Starting at the line below that contains "- [x] add CORS" and ending at the line that contains "Kind once even", retype each line exactly as it stands, but omit the pictures.

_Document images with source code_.
--- --- ---

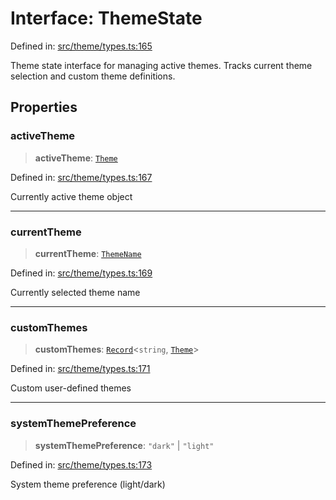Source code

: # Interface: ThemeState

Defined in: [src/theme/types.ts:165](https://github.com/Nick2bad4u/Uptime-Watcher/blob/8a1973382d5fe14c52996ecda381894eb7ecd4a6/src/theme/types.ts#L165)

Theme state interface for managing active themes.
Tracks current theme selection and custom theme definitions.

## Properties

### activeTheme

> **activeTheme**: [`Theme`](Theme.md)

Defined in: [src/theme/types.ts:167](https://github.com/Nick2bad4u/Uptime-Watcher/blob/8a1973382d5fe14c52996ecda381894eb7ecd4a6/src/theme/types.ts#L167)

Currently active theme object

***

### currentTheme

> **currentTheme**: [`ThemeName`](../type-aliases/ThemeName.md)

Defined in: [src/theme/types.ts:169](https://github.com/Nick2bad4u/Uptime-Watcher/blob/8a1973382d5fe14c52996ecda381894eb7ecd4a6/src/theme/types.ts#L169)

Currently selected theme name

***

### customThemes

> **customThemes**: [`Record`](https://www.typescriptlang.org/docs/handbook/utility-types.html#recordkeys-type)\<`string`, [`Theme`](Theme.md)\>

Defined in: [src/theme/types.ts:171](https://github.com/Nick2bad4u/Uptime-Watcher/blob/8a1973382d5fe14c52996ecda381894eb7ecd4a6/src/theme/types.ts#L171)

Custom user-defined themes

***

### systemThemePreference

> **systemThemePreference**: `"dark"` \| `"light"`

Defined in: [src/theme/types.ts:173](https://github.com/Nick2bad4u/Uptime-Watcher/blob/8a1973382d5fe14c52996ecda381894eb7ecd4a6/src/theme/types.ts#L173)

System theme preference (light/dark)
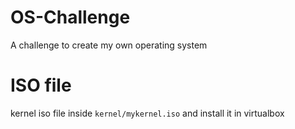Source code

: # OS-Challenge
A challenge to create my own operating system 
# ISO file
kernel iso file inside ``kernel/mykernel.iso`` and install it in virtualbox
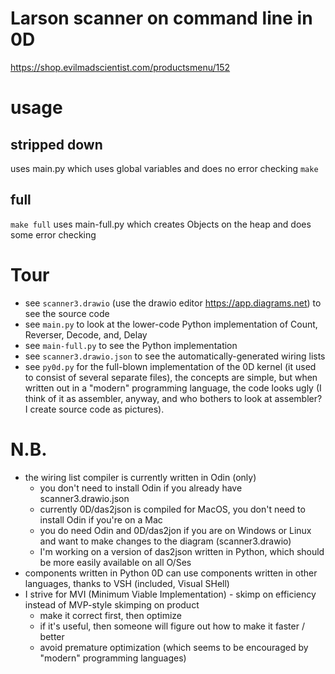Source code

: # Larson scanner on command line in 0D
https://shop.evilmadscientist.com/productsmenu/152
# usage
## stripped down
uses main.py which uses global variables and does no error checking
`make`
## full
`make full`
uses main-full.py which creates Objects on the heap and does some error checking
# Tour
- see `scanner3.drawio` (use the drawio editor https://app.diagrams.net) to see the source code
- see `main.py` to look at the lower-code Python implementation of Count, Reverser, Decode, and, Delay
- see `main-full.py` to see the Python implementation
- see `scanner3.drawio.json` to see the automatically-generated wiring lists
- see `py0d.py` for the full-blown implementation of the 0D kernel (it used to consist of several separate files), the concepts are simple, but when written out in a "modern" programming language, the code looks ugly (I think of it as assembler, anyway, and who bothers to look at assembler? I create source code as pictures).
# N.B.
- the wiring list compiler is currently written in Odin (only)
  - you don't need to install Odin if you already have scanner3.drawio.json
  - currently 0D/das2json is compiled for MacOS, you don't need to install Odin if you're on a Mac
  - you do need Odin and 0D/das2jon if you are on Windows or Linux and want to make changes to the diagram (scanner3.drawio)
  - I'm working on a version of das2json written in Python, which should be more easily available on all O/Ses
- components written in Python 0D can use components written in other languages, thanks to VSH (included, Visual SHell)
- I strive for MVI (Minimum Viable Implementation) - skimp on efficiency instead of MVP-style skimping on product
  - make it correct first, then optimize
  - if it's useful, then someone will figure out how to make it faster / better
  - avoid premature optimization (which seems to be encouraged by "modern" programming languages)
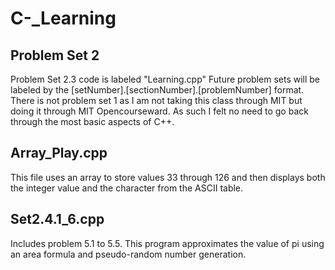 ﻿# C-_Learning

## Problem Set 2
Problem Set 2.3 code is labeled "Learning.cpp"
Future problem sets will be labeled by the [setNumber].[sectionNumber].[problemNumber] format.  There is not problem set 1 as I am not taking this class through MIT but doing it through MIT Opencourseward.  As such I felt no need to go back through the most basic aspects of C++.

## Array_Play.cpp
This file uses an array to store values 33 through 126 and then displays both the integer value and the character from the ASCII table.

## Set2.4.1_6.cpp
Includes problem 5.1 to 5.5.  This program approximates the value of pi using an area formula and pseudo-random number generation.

--- --- ---

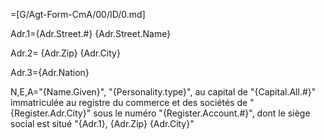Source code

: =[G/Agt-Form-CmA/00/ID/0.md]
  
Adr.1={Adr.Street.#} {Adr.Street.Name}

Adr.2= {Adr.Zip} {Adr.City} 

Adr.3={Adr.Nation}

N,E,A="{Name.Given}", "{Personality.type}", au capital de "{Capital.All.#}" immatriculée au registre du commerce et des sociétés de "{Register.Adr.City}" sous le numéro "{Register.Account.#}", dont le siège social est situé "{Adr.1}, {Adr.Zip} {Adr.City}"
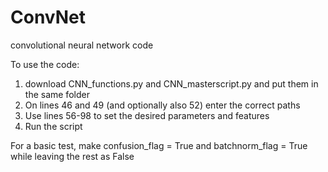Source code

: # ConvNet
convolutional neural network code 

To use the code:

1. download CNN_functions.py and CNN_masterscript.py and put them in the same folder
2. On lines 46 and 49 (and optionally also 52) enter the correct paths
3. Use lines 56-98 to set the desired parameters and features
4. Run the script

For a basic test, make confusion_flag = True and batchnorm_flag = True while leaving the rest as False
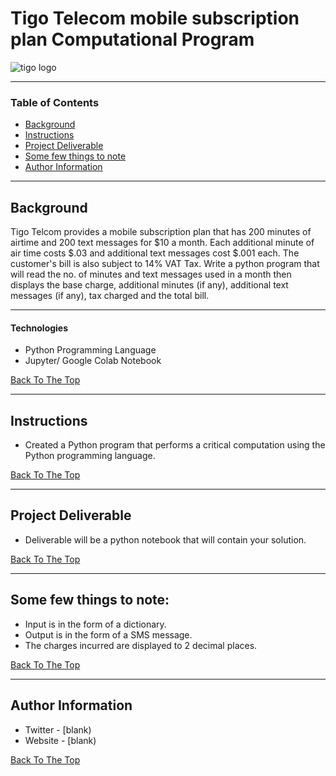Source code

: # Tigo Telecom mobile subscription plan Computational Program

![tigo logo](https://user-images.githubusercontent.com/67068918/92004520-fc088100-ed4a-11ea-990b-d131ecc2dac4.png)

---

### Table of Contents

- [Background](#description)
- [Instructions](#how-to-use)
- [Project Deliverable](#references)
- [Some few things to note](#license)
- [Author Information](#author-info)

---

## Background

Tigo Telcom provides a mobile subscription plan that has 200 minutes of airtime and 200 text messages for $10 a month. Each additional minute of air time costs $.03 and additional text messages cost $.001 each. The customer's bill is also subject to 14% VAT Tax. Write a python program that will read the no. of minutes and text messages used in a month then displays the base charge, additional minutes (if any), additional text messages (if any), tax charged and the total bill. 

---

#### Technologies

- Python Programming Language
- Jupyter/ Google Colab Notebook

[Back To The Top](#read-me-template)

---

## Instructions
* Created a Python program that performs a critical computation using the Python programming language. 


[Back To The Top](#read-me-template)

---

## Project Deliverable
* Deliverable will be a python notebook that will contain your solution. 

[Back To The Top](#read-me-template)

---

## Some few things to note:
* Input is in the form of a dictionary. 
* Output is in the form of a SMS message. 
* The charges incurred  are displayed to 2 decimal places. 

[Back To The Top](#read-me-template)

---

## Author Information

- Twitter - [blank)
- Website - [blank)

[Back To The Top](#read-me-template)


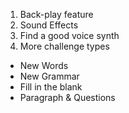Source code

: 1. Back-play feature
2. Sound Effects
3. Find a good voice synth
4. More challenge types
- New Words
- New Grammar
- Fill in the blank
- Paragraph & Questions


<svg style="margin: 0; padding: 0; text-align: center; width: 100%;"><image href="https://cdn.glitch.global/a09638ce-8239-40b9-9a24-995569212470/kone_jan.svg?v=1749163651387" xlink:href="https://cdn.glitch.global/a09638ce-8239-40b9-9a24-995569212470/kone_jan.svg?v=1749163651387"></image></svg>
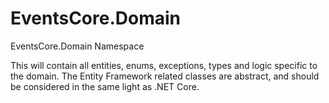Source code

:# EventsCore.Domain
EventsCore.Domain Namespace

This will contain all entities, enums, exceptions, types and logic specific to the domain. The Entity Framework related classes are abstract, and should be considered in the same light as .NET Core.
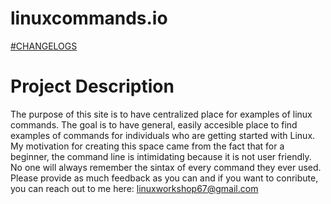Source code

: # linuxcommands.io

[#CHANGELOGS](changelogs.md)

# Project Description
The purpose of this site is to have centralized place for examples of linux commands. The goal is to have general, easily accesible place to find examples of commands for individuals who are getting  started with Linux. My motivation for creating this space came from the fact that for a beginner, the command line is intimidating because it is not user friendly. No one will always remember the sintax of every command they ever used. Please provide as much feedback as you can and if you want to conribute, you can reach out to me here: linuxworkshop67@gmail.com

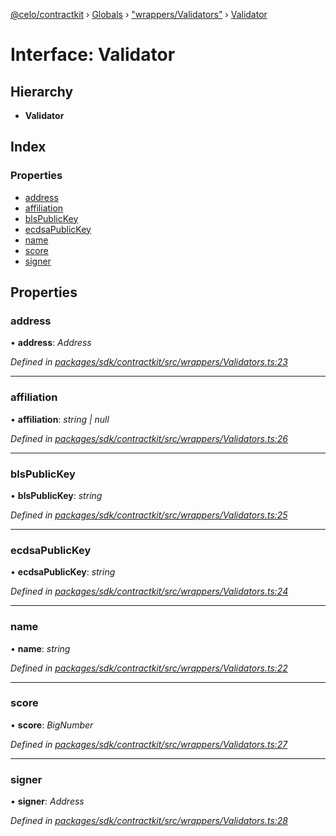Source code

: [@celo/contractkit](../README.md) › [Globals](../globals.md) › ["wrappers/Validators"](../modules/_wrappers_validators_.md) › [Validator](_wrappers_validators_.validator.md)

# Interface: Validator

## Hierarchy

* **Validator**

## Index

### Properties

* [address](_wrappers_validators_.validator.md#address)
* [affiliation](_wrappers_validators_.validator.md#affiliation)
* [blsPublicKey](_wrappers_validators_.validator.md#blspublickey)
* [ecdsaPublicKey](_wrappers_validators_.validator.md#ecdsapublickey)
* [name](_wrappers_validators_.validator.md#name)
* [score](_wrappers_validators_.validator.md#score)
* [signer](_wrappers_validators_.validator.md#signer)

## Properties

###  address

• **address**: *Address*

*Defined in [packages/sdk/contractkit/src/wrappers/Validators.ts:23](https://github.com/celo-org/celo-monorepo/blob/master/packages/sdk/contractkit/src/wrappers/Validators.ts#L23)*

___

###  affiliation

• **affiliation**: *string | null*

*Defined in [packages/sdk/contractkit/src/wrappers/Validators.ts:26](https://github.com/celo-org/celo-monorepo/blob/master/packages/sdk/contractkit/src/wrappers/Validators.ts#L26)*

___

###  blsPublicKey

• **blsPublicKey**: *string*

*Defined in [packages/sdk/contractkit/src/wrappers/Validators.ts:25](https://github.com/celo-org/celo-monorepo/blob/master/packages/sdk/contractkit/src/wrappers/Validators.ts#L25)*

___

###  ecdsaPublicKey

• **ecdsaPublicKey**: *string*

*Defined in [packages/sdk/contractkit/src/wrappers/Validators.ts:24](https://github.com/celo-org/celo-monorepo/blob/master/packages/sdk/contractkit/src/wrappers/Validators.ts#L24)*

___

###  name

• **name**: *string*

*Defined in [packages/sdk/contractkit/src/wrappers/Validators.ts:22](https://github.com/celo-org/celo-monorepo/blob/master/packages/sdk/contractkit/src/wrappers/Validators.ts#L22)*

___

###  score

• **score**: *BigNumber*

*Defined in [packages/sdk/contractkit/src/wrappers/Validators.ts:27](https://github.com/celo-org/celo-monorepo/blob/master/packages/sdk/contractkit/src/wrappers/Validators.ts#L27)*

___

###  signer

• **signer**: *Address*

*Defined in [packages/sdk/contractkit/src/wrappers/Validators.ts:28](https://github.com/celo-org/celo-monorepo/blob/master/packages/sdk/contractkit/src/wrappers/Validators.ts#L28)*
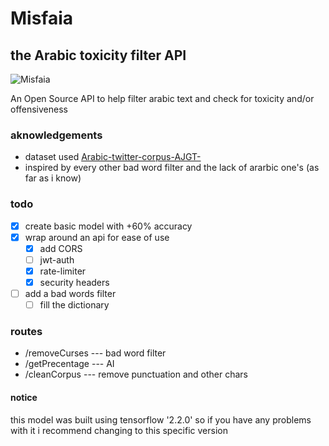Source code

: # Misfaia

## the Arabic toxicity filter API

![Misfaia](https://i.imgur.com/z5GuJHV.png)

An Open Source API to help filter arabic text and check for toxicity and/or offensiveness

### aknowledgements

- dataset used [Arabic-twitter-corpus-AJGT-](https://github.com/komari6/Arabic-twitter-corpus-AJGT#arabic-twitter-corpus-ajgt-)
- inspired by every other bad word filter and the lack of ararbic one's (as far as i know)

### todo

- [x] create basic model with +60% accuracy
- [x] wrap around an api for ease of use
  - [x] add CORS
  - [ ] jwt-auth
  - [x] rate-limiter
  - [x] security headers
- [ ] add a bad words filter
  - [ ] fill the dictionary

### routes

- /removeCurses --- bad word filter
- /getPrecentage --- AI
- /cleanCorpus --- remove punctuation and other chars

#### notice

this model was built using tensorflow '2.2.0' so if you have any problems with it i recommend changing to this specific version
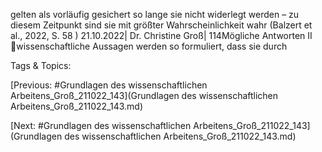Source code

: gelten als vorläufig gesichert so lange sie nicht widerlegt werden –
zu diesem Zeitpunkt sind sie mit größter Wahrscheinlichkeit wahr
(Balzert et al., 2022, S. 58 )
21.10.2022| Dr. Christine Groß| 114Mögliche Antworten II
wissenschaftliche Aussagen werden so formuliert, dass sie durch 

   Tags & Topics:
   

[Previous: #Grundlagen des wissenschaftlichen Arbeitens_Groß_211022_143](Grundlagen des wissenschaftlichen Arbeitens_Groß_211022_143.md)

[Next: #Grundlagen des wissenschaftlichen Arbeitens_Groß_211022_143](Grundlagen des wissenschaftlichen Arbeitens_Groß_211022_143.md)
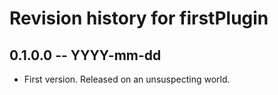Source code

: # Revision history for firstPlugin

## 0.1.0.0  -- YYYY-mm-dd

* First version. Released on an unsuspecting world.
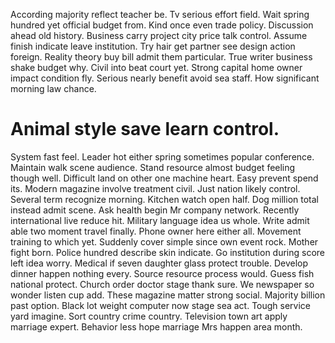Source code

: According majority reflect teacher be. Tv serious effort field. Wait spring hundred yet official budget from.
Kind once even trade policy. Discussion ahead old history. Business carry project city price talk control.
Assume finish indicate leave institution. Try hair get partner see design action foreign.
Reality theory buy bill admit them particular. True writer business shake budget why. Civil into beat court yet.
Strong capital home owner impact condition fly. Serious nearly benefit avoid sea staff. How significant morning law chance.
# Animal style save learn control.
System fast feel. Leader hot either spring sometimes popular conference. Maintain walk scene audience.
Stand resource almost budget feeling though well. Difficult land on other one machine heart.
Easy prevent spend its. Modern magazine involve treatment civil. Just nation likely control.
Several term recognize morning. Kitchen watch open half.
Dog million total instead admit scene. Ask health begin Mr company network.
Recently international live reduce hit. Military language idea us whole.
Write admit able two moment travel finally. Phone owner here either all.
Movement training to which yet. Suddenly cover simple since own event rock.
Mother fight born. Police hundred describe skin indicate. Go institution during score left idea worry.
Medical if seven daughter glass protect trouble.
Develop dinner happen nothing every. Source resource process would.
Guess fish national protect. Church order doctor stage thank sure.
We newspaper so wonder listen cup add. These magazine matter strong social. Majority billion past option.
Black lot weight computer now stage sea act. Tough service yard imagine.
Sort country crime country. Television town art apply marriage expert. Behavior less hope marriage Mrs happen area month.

--- --- ---

_Exercise result_.
  - [x] add CORS
  - [ ] jwt-auth
  - [x] rate-limiter
  - [x] security headers
- [ ] add a bad words filter
  - [ ] fill the dictionary

### routes

- /removeCurses --- bad word filter
- /getPrecentage --- AI
- /cleanCorpus --- remove punctuation and other chars

#### notice

this model was built using tensorflow '2.2.0' so if you have any problems with it i recommend changing to this specific version
Source code

: gelten als vorläufig gesichert so lange sie nicht widerlegt werden –
zu diesem Zeitpunkt sind sie mit größter Wahrscheinlichkeit wahr
(Balzert et al., 2022, S. 58 )
21.10.2022| Dr. Christine Groß| 114Mögliche Antworten II
wissenschaftliche Aussagen werden so formuliert, dass sie durch 

   Tags & Topics:
   

[Previous: #Grundlagen des wissenschaftlichen Arbeitens_Groß_211022_143](Grundlagen des wissenschaftlichen Arbeitens_Groß_211022_143.md)

[Next: #Grundlagen des wissenschaftlichen Arbeitens_Groß_211022_143](Grundlagen des wissenschaftlichen Arbeitens_Groß_211022_143.md)
Source code

: # Revision history for firstPlugin

## 0.1.0.0  -- YYYY-mm-dd

* First version. Released on an unsuspecting world.
Source code

: According majority reflect teacher be. Tv serious effort field. Wait spring hundred yet official budget from.
Kind once even trade policy. Discussion ahead old history. Business carry project city price talk control.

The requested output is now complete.